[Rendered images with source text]
+--
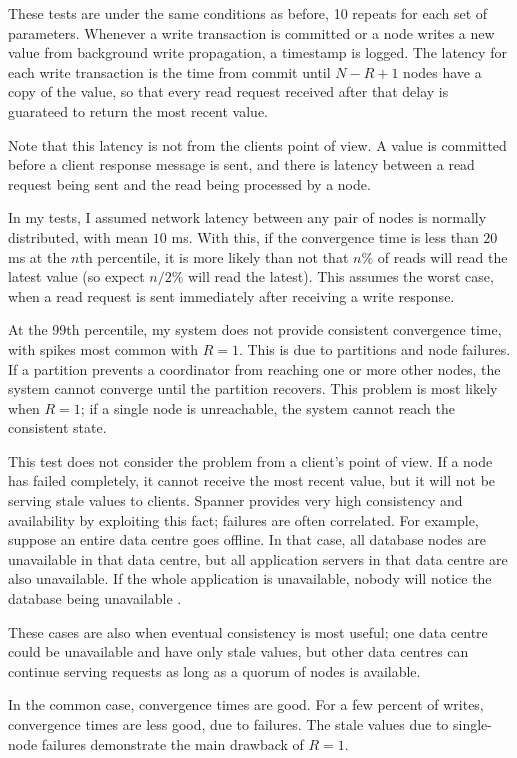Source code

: \documentclass[12pt,a4paper,twoside,openany]{report}
\begin{document}
These tests are under the same conditions as before, 10 repeats for each set of parameters. Whenever a write transaction is committed or a node writes a new value from background write propagation, a timestamp is logged. The latency for each write transaction is the time from commit until $N - R + 1$ nodes have a copy of the value, so that every read request received after that delay is guarateed to return the most recent value.

Note that this latency is not from the clients point of view. A value is committed before a client response message is sent, and there is latency between a read request being sent and the read being processed by a node.

In my tests, I assumed network latency between any pair of nodes is normally distributed, with mean $10$ ms. With this, if the convergence time is less than $20$ ms at the $n$th percentile, it is more likely than not that $n\%$ of reads will read the latest value (so expect $n / 2 \%$ will read the latest). This assumes the worst case, when a read request is sent immediately after receiving a write response.

At the 99th percentile, my system does not provide consistent convergence time, with spikes most common with $R = 1$. This is due to partitions and node failures. If a partition prevents a coordinator from reaching one or more other nodes, the system cannot converge until the partition recovers. This problem is most likely when $R = 1$; if a single node is unreachable, the system cannot reach the consistent state.

This test does not consider the problem from a client's point of view. If a node has failed completely, it cannot receive the most recent value, but it will not be serving stale values to clients. Spanner provides very high consistency and availability by exploiting this fact; failures are often correlated. For example, suppose an entire data centre goes offline. In that case, all database nodes are unavailable in that data centre, but all application servers in that data centre are also unavailable. If the whole application is unavailable, nobody will notice the database being unavailable \cite{45855}.

These cases are also when eventual consistency is most useful; one data centre could be unavailable and have only stale values, but other data centres can continue serving requests as long as a quorum of nodes is available.

In the common case, convergence times are good. For a few percent of writes, convergence times are less good, due to failures. The stale values due to single-node failures demonstrate the main drawback of $R = 1$.
\end{document}
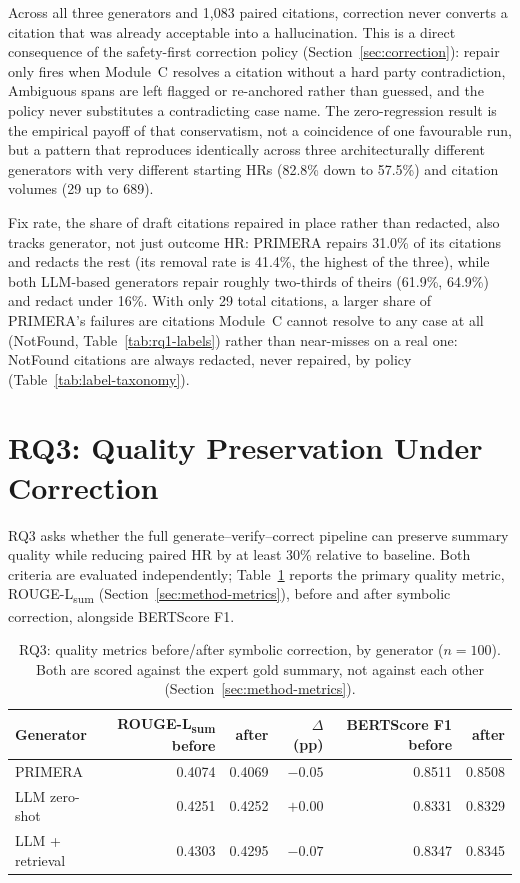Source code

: Across all three generators and 1{,}083 paired citations, correction never converts a citation that was already acceptable into a hallucination. This is a direct consequence of the safety-first correction policy (Section~\ref{sec:correction}): repair only fires when Module~C resolves a citation without a hard party contradiction, Ambiguous spans are left flagged or re-anchored rather than guessed, and the policy never substitutes a contradicting case name. The zero-regression result is the empirical payoff of that conservatism, not a coincidence of one favourable run, but a pattern that reproduces identically across three architecturally different generators with very different starting HRs (82.8\% down to 57.5\%) and citation volumes (29 up to 689).

Fix rate, the share of draft citations repaired in place rather than redacted, also tracks generator, not just outcome HR: PRIMERA repairs 31.0\% of its citations and redacts the rest (its removal rate is 41.4\%, the highest of the three), while both LLM-based generators repair roughly two-thirds of theirs (61.9\%, 64.9\%) and redact under 16\%. With only 29 total citations, a larger share of PRIMERA's failures are citations Module~C cannot resolve to any case at all (NotFound, Table~\ref{tab:rq1-labels}) rather than near-misses on a real one: NotFound citations are always redacted, never repaired, by policy (Table~\ref{tab:label-taxonomy}).

\section{RQ3: Quality Preservation Under Correction}
\label{sec:results-rq3}

RQ3 asks whether the full generate--verify--correct pipeline can preserve summary quality while reducing paired HR by at least 30\% relative to baseline. Both criteria are evaluated independently; Table~\ref{tab:rq3-results} reports the primary quality metric, ROUGE-L\textsubscript{sum} (Section~\ref{sec:method-metrics}), before and after symbolic correction, alongside BERTScore F1.

\begin{table}[!t]
\centering
\caption{RQ3: quality metrics before/after symbolic correction, by generator ($n=100$). Both are scored against the expert gold summary, not against each other (Section~\ref{sec:method-metrics}).}
\label{tab:rq3-results}
\begin{tabular}{@{}lrrrrr@{}}
\toprule
\textbf{Generator} & \textbf{ROUGE-L\textsubscript{sum} before} & \textbf{after} & \textbf{$\Delta$ (pp)} & \textbf{BERTScore F1 before} & \textbf{after} \\
\midrule
PRIMERA         & 0.4074 & 0.4069 & $-0.05$ & 0.8511 & 0.8508 \\
LLM zero-shot    & 0.4251 & 0.4252 & $+0.00$ & 0.8331 & 0.8329 \\
LLM + retrieval  & 0.4303 & 0.4295 & $-0.07$ & 0.8347 & 0.8345 \\
\bottomrule
\end{tabular}
\end{table}

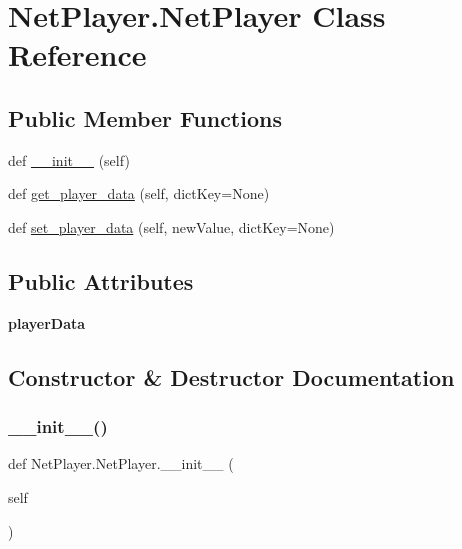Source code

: \hypertarget{class_net_player_1_1_net_player}{}\section{Net\+Player.\+Net\+Player Class Reference}
\label{class_net_player_1_1_net_player}
\subsection*{Public Member Functions}
\begin{DoxyCompactItemize}
\item 
def \hyperlink{class_net_player_1_1_net_player_ad0d9b41f11f635a8c136418890118ee0}{\+\_\+\+\_\+init\+\_\+\+\_\+} (self)
\item 
def \hyperlink{class_net_player_1_1_net_player_a01fafb3dac9097f8680d49306bc0d32a}{get\+\_\+player\+\_\+data} (self, dict\+Key=None)
\item 
def \hyperlink{class_net_player_1_1_net_player_afd23b3ae945a572e87cb57fe0473916f}{set\+\_\+player\+\_\+data} (self, new\+Value, dict\+Key=None)
\end{DoxyCompactItemize}
\subsection*{Public Attributes}
\begin{DoxyCompactItemize}
\item 
\mbox{\label{class_net_player_1_1_net_player_acf324aad27f7cf53c5969d1bf72a3005}} 
{\bfseries player\+Data}
\end{DoxyCompactItemize}


\subsection{Constructor \& Destructor Documentation}
\mbox{\label{class_net_player_1_1_net_player_ad0d9b41f11f635a8c136418890118ee0}} 
\subsubsection{\texorpdfstring{\+\_\+\+\_\+init\+\_\+\+\_\+()}{\_\_init\_\_()}}
{\footnotesize\ttfamily def Net\+Player.\+Net\+Player.\+\_\+\+\_\+init\+\_\+\+\_\+ (\begin{DoxyParamCaption}\item[{}]{self }\end{DoxyParamCaption})}

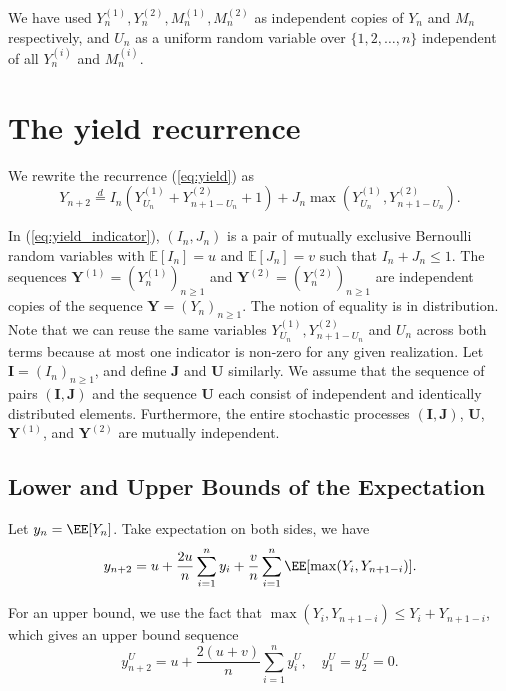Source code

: We have used $Y_n^{(1)}, Y_n^{(2)}, M_n^{(1)}, M_n^{(2)}$ as independent copies of $Y_n$ and $M_n$ respectively, and $U_n$ as a uniform random variable over $\{1, 2, \ldots, n\}$ independent of all $Y_n^{(i)}$ and $M_n^{(i)}$.

\section{The yield recurrence}

We rewrite the recurrence (\ref{eq:yield}) as
\begin{equation}
  \label{eq:yield_indicator}
  Y_{n+2} \stackrel{d}{=} I_n\left(Y_{U_n}^{(1)} + Y_{n+1-U_n}^{(2)} + 1\right) + J_n\max\left(Y_{U_n}^{(1)}, Y_{n+1-U_n}^{(2)}\right).
\end{equation}

In (\ref{eq:yield_indicator}), $(I_n, J_n)$ is a pair of mutually exclusive Bernoulli random variables with $\mathbb{E}[I_n] = u$ and $\mathbb{E}[J_n] = v$ such that $I_n+J_n\le 1$. The sequences $\bm{Y}^{(1)} = (Y_n^{(1)})_{n \ge 1}$ and $\bm{Y}^{(2)} = (Y_n^{(2)})_{n \ge 1}$ are independent copies of the sequence $\bm{Y} = (Y_n)_{n \ge 1}$. The notion of equality is in distribution. Note that we can reuse the same variables $Y_{U_n}^{(1)}, Y_{n+1-U_n}^{(2)}$ and $U_n$ across both terms because at most one indicator is non-zero for any given realization. Let $\bm{I} = (I_n)_{n \ge 1}$, and define $\bm{J}$ and $\bm{U}$ similarly. We assume that the sequence of pairs $(\bm{I}, \bm{J})$ and the sequence $\bm{U}$ each consist of independent and identically distributed elements. Furthermore, the entire stochastic processes $(\bm{I}, \bm{J})$, $\bm{U}$, $\bm{Y}^{(1)}$, and $\bm{Y}^{(2)}$ are mutually independent.

\subsection{Lower and Upper Bounds of the Expectation}

Let $y_n=\EE[Y_n]$. Take expectation on both sides, we have
$$y_{n+2} = u + \dfrac{2u}{n}\sum_{i=1}^{n}y_i + \dfrac{v}{n}\sum_{i=1}^{n}\EE[\max(Y_i, Y_{n+1-i})].$$

For an upper bound, we use the fact that $\max(Y_i, Y_{n+1-i}) \le Y_i + Y_{n+1-i}$, which gives an upper bound sequence
\begin{equation}
  y_{n+2}^U = u + \dfrac{2(u+v)}{n}\sum_{i=1}^{n}y_i^U, \quad y_1^U=y_2^U=0.
  \label{eq:upper_bound}
\end{equation}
+--
(Task statement) Retyping should start at the first line of the data above and stop after the line with "These tests are", and no picture should be included.

(Solution)
Source code

: \documentclass[12pt,a4paper,twoside,openany]{report}
\begin{document}
These tests are under the same conditions as before, 10 repeats for each set of parameters. Whenever a write transaction is committed or a node writes a new value from background write propagation, a timestamp is logged. The latency for each write transaction is the time from commit until $N - R + 1$ nodes have a copy of the value, so that every read request received after that delay is guarateed to return the most recent value.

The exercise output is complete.